Closed markhibberd closed 11 years ago

markhibberd commented 11 years ago

Added test case on branch: https://github.com/markhibberd/scoobi/compare/filter-side-effect

With 7.0.1 a filter that contains a side effect can be run multiple times. See test for more details, but the following formulation can demonstrate this:

val dlist = (.....).filter(<some side effect>)
(dlist.size join dlist.map(...))

According to @blever, the expected behaviour is that filter should run and calculate size in one map job, and then join/map should run in second job based on results of first.

On the surface the (potential) optimisation that is run would appear valid for a pure function i.e. size and map could be run in parallel with a fused filter operation. It is possibly worth considering exposing this distinction in the future to enable such optimisations.

tonymorris commented 11 years ago

A filter that does not contain a side-effect (likely) runs multiple times too. The side-effect just happens to expose the multiple runs.

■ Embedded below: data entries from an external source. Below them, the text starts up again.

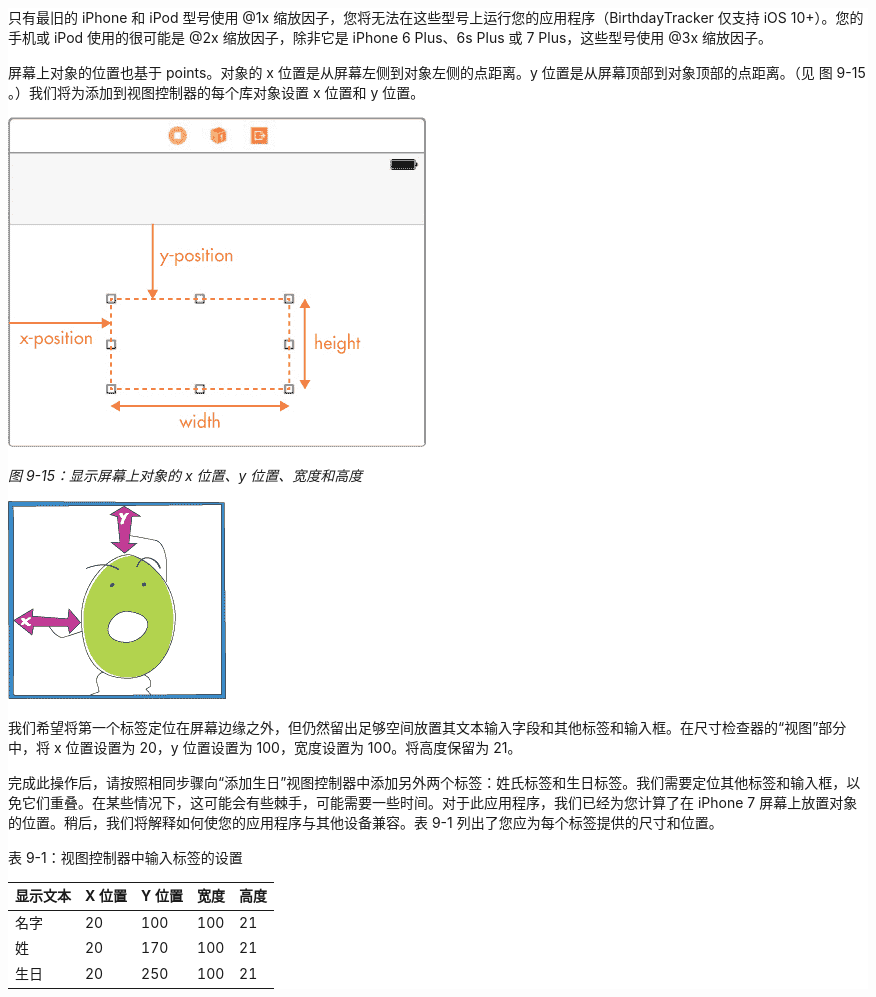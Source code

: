 只有最旧的 iPhone 和 iPod 型号使用 @1x 缩放因子，您将无法在这些型号上运行您的应用程序（BirthdayTracker 仅支持 iOS 10+）。您的手机或 iPod 使用的很可能是 @2x 缩放因子，除非它是 iPhone 6 Plus、6s Plus 或 7 Plus，这些型号使用 @3x 缩放因子。

屏幕上对象的位置也基于 points。对象的 x 位置是从屏幕左侧到对象左侧的点距离。y 位置是从屏幕顶部到对象顶部的点距离。（见 图 9-15 。）我们将为添加到视图控制器的每个库对象设置 x 位置和 y 位置。

![图像](img/Image00212.jpg)

*图 9-15：显示屏幕上对象的 x 位置、y 位置、宽度和高度*

![图像](img/Image00213.jpg)

我们希望将第一个标签定位在屏幕边缘之外，但仍然留出足够空间放置其文本输入字段和其他标签和输入框。在尺寸检查器的“视图”部分中，将 x 位置设置为 20，y 位置设置为 100，宽度设置为 100。将高度保留为 21。

完成此操作后，请按照相同步骤向“添加生日”视图控制器中添加另外两个标签：姓氏标签和生日标签。我们需要定位其他标签和输入框，以免它们重叠。在某些情况下，这可能会有些棘手，可能需要一些时间。对于此应用程序，我们已经为您计算了在 iPhone 7 屏幕上放置对象的位置。稍后，我们将解释如何使您的应用程序与其他设备兼容。表 9-1 列出了您应为每个标签提供的尺寸和位置。

表 9-1：视图控制器中输入标签的设置

| 显示文本 | X 位置 | Y 位置 | 宽度 | 高度 |
| --- | --- | --- | --- | --- |
| 名字 | 20 | 100 | 100 | 21 |
| 姓 | 20 | 170 | 100 | 21 |
| 生日 | 20 | 250 | 100 | 21 |
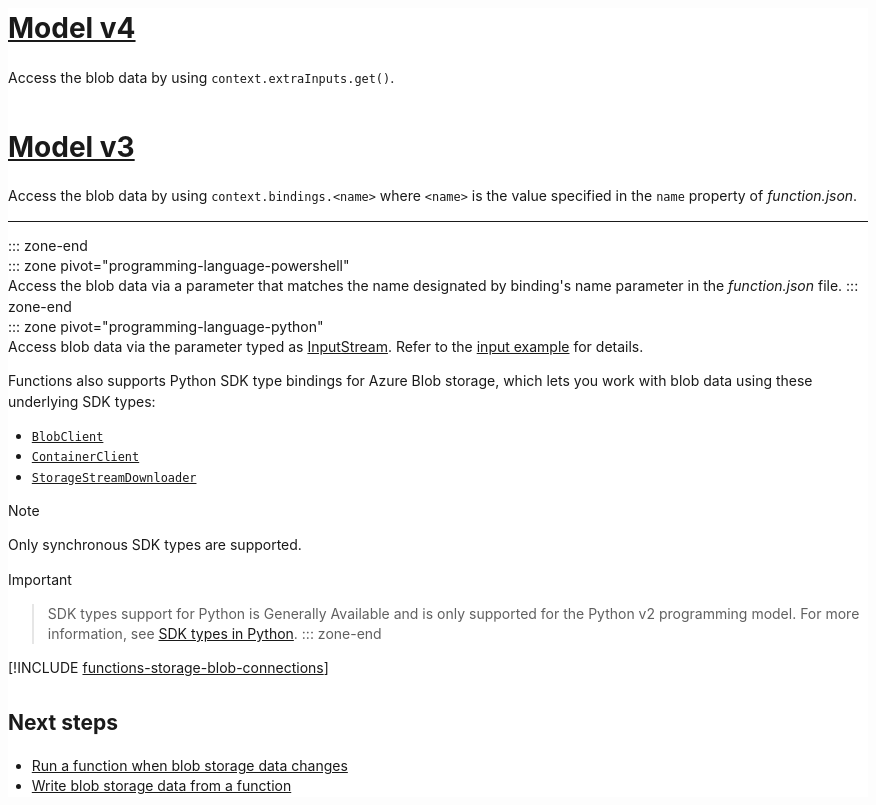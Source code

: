 # [Model v4](#tab/nodejs-v4)

Access the blob data by using `context.extraInputs.get()`.

# [Model v3](#tab/nodejs-v3)

Access the blob data by using `context.bindings.<name>` where `<name>` is the value specified in the `name` property of *function.json*.

---
::: zone-end  
::: zone pivot="programming-language-powershell"  
Access the blob data via a parameter that matches the name designated by binding's name parameter in the _function.json_ file.
::: zone-end  
::: zone pivot="programming-language-python"  
Access blob data via the parameter typed as [InputStream](/python/api/azure-functions/azure.functions.inputstream). Refer to the [input example](#example) for details.

Functions also supports Python SDK type bindings for Azure Blob storage, which lets you work with blob data using these underlying SDK types:

+ [`BlobClient`](/python/api/azure-storage-blob/azure.storage.blob.blobclient)
+ [`ContainerClient`](/python/api/azure-storage-blob/azure.storage.blob.containerclient)
+ [`StorageStreamDownloader`](/python/api/azure-storage-blob/azure.storage.blob.storagestreamdownloader)

> [!NOTE]  
> Only synchronous SDK types are supported.

> [!IMPORTANT]  
> > SDK types support for Python is Generally Available and is only supported for the Python v2 programming model. For more information, see [SDK types in Python](./functions-reference-python.md#sdk-type-bindings).
> ::: zone-end  

[!INCLUDE [functions-storage-blob-connections](../../includes/functions-storage-blob-connections.md)]

## Next steps

- [Run a function when blob storage data changes](./functions-bindings-storage-blob-trigger.md)
- [Write blob storage data from a function](./functions-bindings-storage-blob-output.md)
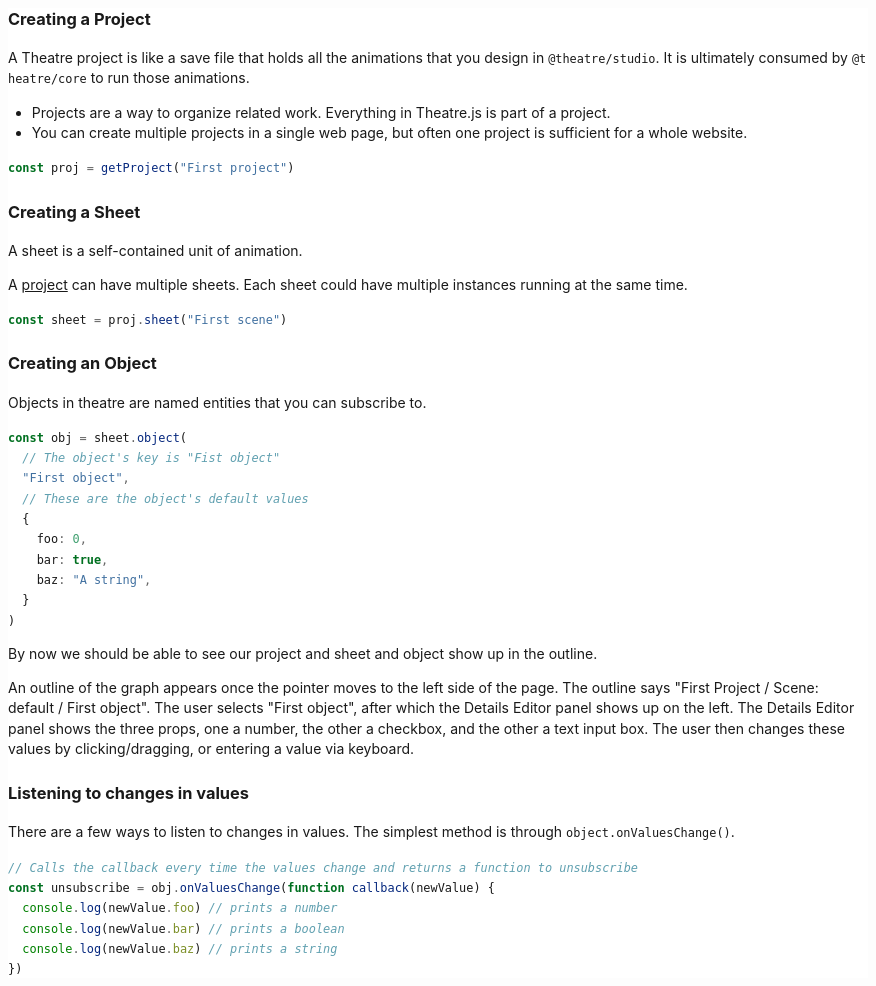 ### Creating a Project

A Theatre project is like a save file that holds all the animations that you design in `@theatre/studio`. It is ultimately consumed by `@theatre/core` to run those animations.

* Projects are a way to organize related work. Everything in Theatre.js is part of a project.
* You can create multiple projects in a single web page, but often one project is sufficient for a whole website.

```ts
const proj = getProject("First project")
```

### Creating a Sheet

A sheet is a self-contained unit of animation.

A [project](#projects) can have multiple sheets. Each sheet could have multiple instances running at the same time.

```ts
const sheet = proj.sheet("First scene")
```


### Creating an Object

Objects in theatre are named entities that you can subscribe to.

```ts
const obj = sheet.object(
  // The object's key is "Fist object"
  "First object",
  // These are the object's default values
  {
    foo: 0,
    bar: true,
    baz: "A string",
  }
)
```

By now we should be able to see our project and sheet and object show up in the outline.

<VideoWithDescription src="/getting-started/scene-and-object.mp4">An outline of the graph appears once the pointer moves to the left side of the page. The outline says "First Project / Scene: default / First object". The user selects "First object", after which the Details Editor panel shows up on the left. The Details Editor panel shows the three props, one a number, the other a checkbox, and the other a text input box. The user then changes these values by clicking/dragging, or entering a value via keyboard.</VideoWithDescription>

### Listening to changes in values

There are a few ways to listen to changes in values. The simplest method is through `object.onValuesChange()`.

```ts
// Calls the callback every time the values change and returns a function to unsubscribe
const unsubscribe = obj.onValuesChange(function callback(newValue) {
  console.log(newValue.foo) // prints a number
  console.log(newValue.bar) // prints a boolean
  console.log(newValue.baz) // prints a string
})
```
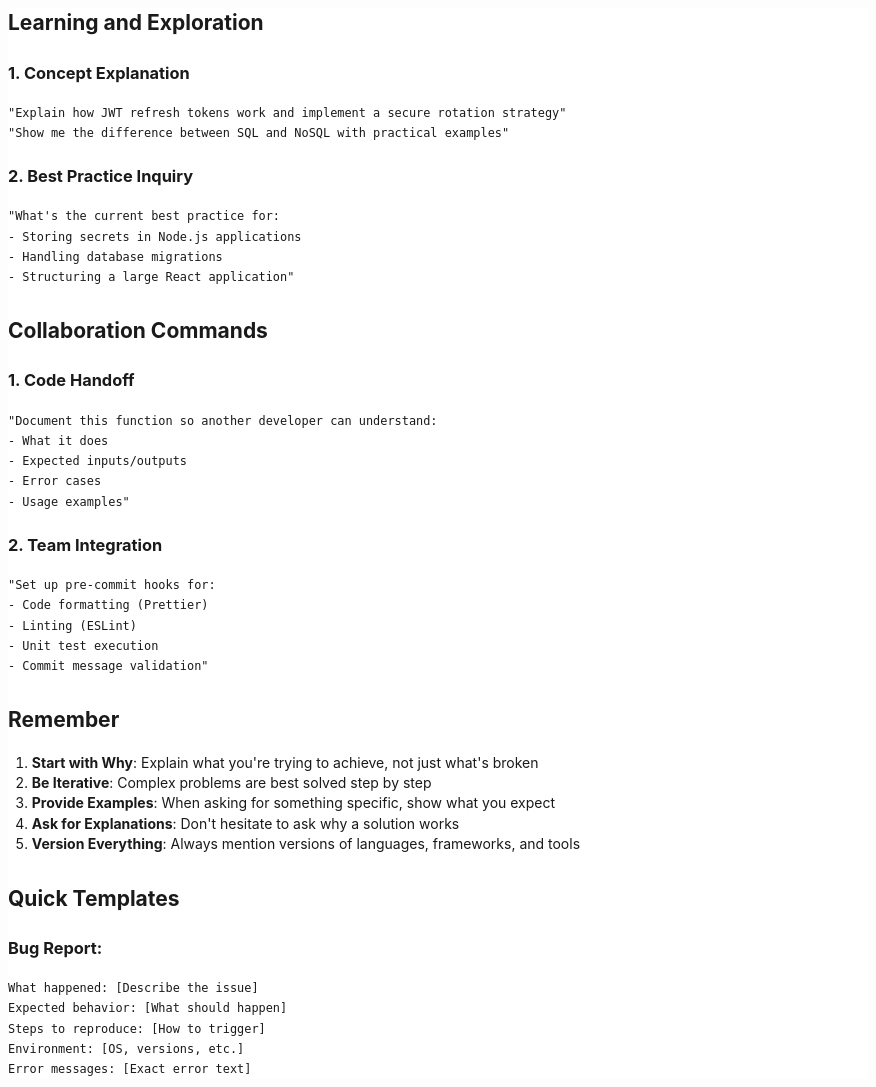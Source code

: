## Learning and Exploration

### 1. Concept Explanation
```
"Explain how JWT refresh tokens work and implement a secure rotation strategy"
"Show me the difference between SQL and NoSQL with practical examples"
```

### 2. Best Practice Inquiry
```
"What's the current best practice for:
- Storing secrets in Node.js applications
- Handling database migrations
- Structuring a large React application"
```

## Collaboration Commands

### 1. Code Handoff
```
"Document this function so another developer can understand:
- What it does
- Expected inputs/outputs  
- Error cases
- Usage examples"
```

### 2. Team Integration
```
"Set up pre-commit hooks for:
- Code formatting (Prettier)
- Linting (ESLint)
- Unit test execution
- Commit message validation"
```

## Remember

1. **Start with Why**: Explain what you're trying to achieve, not just what's broken
2. **Be Iterative**: Complex problems are best solved step by step
3. **Provide Examples**: When asking for something specific, show what you expect
4. **Ask for Explanations**: Don't hesitate to ask why a solution works
5. **Version Everything**: Always mention versions of languages, frameworks, and tools

## Quick Templates

### Bug Report:
```
What happened: [Describe the issue]
Expected behavior: [What should happen]
Steps to reproduce: [How to trigger]
Environment: [OS, versions, etc.]
Error messages: [Exact error text]
```
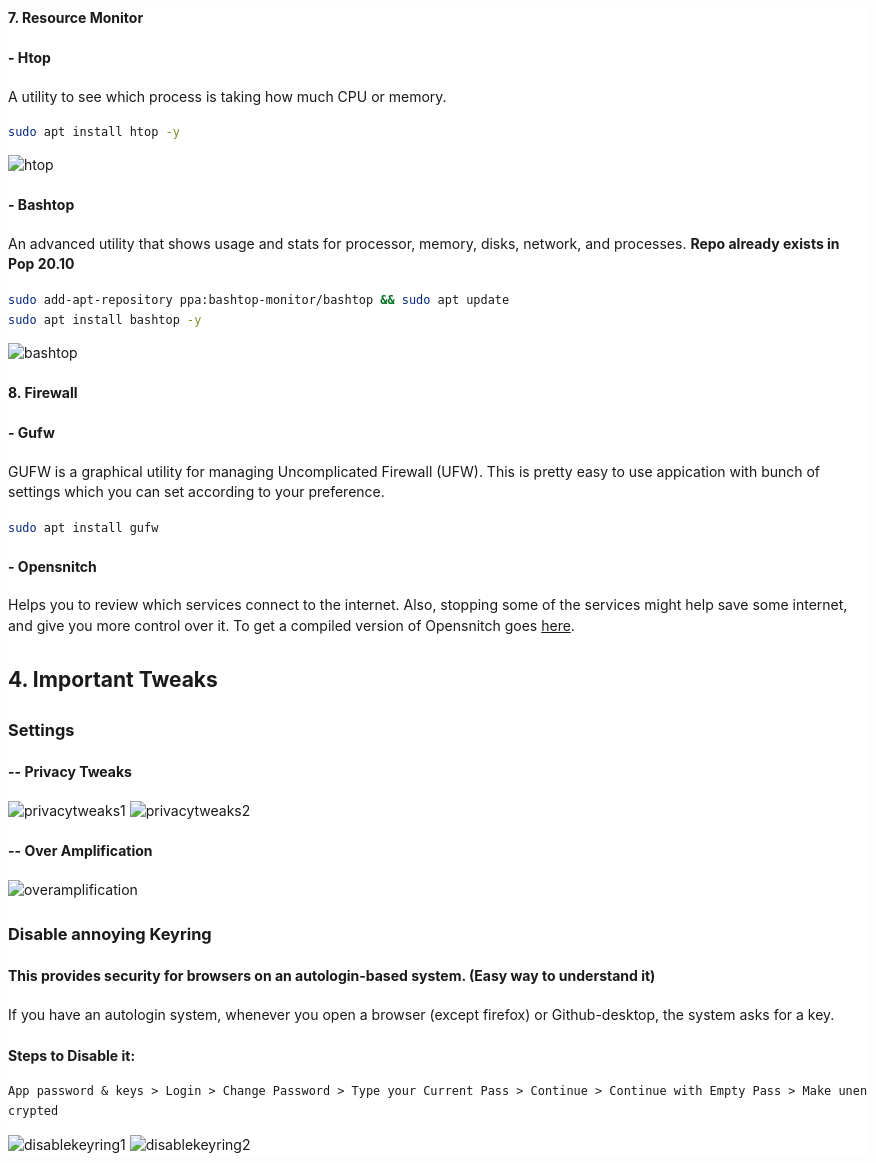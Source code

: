 #### 7. Resource Monitor
#### - Htop
A utility to see which process is taking how much CPU or memory.
```bash
sudo apt install htop -y
```
![htop](https://i.imgur.com/wXpdDWc.png)
#### - Bashtop
An advanced utility that shows usage and stats for processor, memory, disks, network, and processes.
**Repo already exists in Pop 20.10**
```bash
sudo add-apt-repository ppa:bashtop-monitor/bashtop && sudo apt update
sudo apt install bashtop -y
```
![bashtop](https://i.imgur.com/Ao28LjH.png)
#### 8. Firewall
#### - Gufw
GUFW is a graphical utility for managing Uncomplicated Firewall (UFW). This is pretty easy to use appication with bunch of settings which you can set according to your preference.
```bash
sudo apt install gufw
```
#### - Opensnitch
Helps you to review which services connect to the internet. Also, stopping some of the services might help save some internet, and give you more control over it. To get a compiled version of Opensnitch goes [here](https://github.com/evilsocket/opensnitch).

## 4. Important Tweaks
### Settings
#### -- Privacy Tweaks
![privacytweaks1](https://i.imgur.com/RNgA0vI.png)
![privacytweaks2](https://i.imgur.com/Aj3OupA.png)
#### -- Over Amplification
![overamplification](https://i.imgur.com/AIvJc4i.png)
### Disable annoying Keyring
#### This provides security for browsers on an autologin-based system. (Easy way to understand it)
If you have an autologin system, whenever you open a browser (except firefox) or Github-desktop, the system asks for a key. <br /> <br />
**Steps to Disable it:**
```settings
App password & keys > Login > Change Password > Type your Current Pass > Continue > Continue with Empty Pass > Make unencrypted
```
![disablekeyring1](https://i.imgur.com/vvbqR7b.png)
![disablekeyring2](https://i.imgur.com/lzxb68t.png) <br />

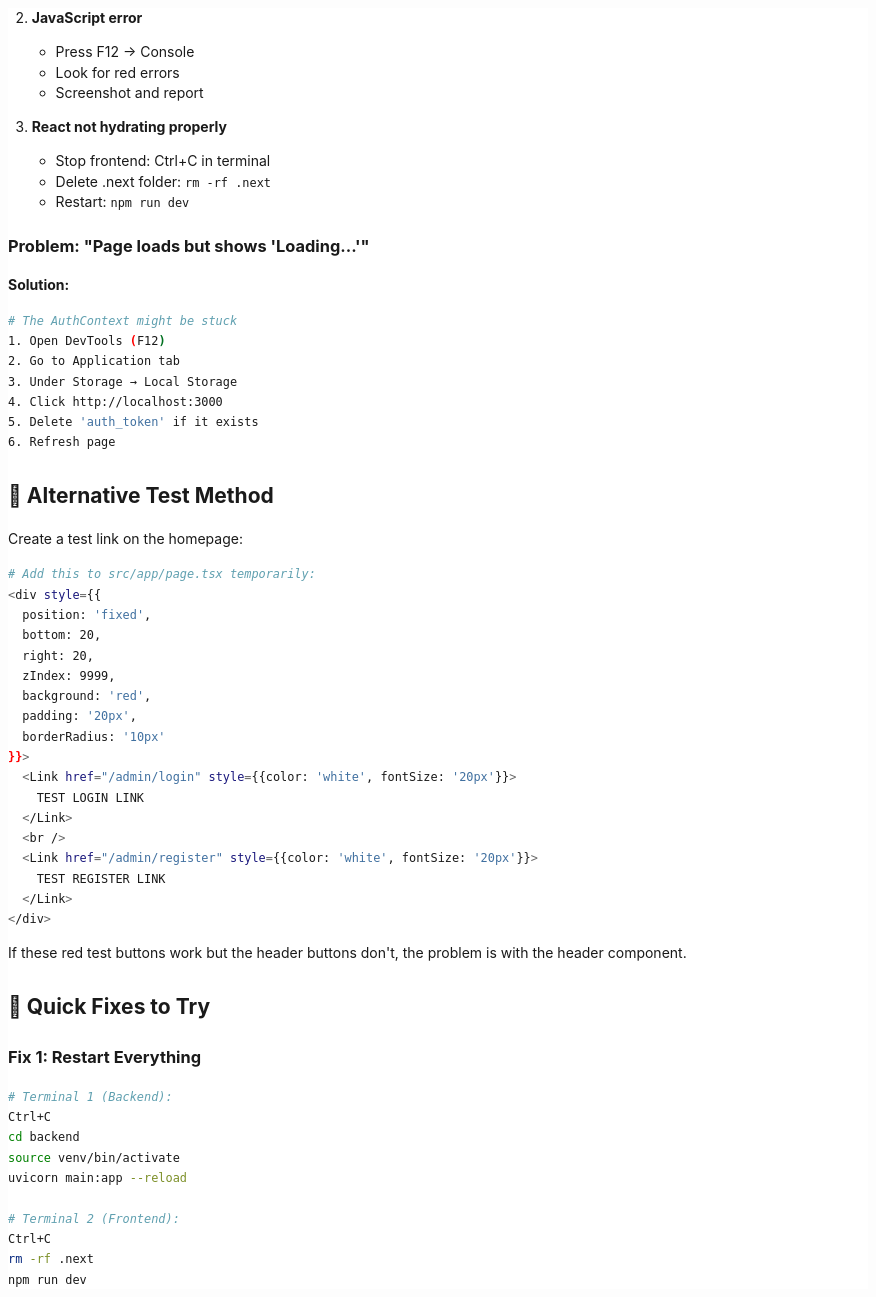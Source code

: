 2. **JavaScript error**
   - Press F12 → Console
   - Look for red errors
   - Screenshot and report

3. **React not hydrating properly**
   - Stop frontend: Ctrl+C in terminal
   - Delete .next folder: `rm -rf .next`
   - Restart: `npm run dev`

### Problem: "Page loads but shows 'Loading...'"
**Solution:**
```bash
# The AuthContext might be stuck
1. Open DevTools (F12)
2. Go to Application tab
3. Under Storage → Local Storage
4. Click http://localhost:3000
5. Delete 'auth_token' if it exists
6. Refresh page
```

## 📱 Alternative Test Method

Create a test link on the homepage:

```bash
# Add this to src/app/page.tsx temporarily:
<div style={{
  position: 'fixed', 
  bottom: 20, 
  right: 20, 
  zIndex: 9999,
  background: 'red',
  padding: '20px',
  borderRadius: '10px'
}}>
  <Link href="/admin/login" style={{color: 'white', fontSize: '20px'}}>
    TEST LOGIN LINK
  </Link>
  <br />
  <Link href="/admin/register" style={{color: 'white', fontSize: '20px'}}>
    TEST REGISTER LINK  
  </Link>
</div>
```

If these red test buttons work but the header buttons don't, the problem is with the header component.

## 🚀 Quick Fixes to Try

### Fix 1: Restart Everything
```bash
# Terminal 1 (Backend):
Ctrl+C
cd backend
source venv/bin/activate
uvicorn main:app --reload

# Terminal 2 (Frontend):
Ctrl+C
rm -rf .next
npm run dev
```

Is the fix to make it only run once, so that if there is a side-effect, it occurs as expected, and if there isn't, it is optimised?

Bit confused, sorry.

markhibberd commented 11 years ago

@tonymorris It may be quicker to run the filter multiple times in parallel in some cases, in particular for the case where shifting data is more expensive than the computation. Agreed it is not clear cut in the naive example above, but it is definitely possible (although maybe too data-dependent to be of general use).

tonymorris commented 11 years ago

Ah got it, thanks.

blever commented 11 years ago

In the example given, the mapper in the first job should do the filter (once) and pass that result on to the map and the first part of size (which I think is a parallelDo). This results in two output streams. The first (from the map) will go through identity reducers and written out. The second (from part of size) will complete the size implementation which will perform a reduction on a single reducer, to produce the size, and write it out also. The second job will read both inputs in (output of size and map) and in its mapper perform the join, another parallelDo.

etorreborre commented 11 years ago

This issue is fixed with the latest developments. All the unit tests and acceptance tests are passing from this commit 2215f32.

The fix was done by rewriting the MscrsDefinition algorithm and making sure, via a ScalaCheck property, that no processing node ends up being used in more than one input or output channel.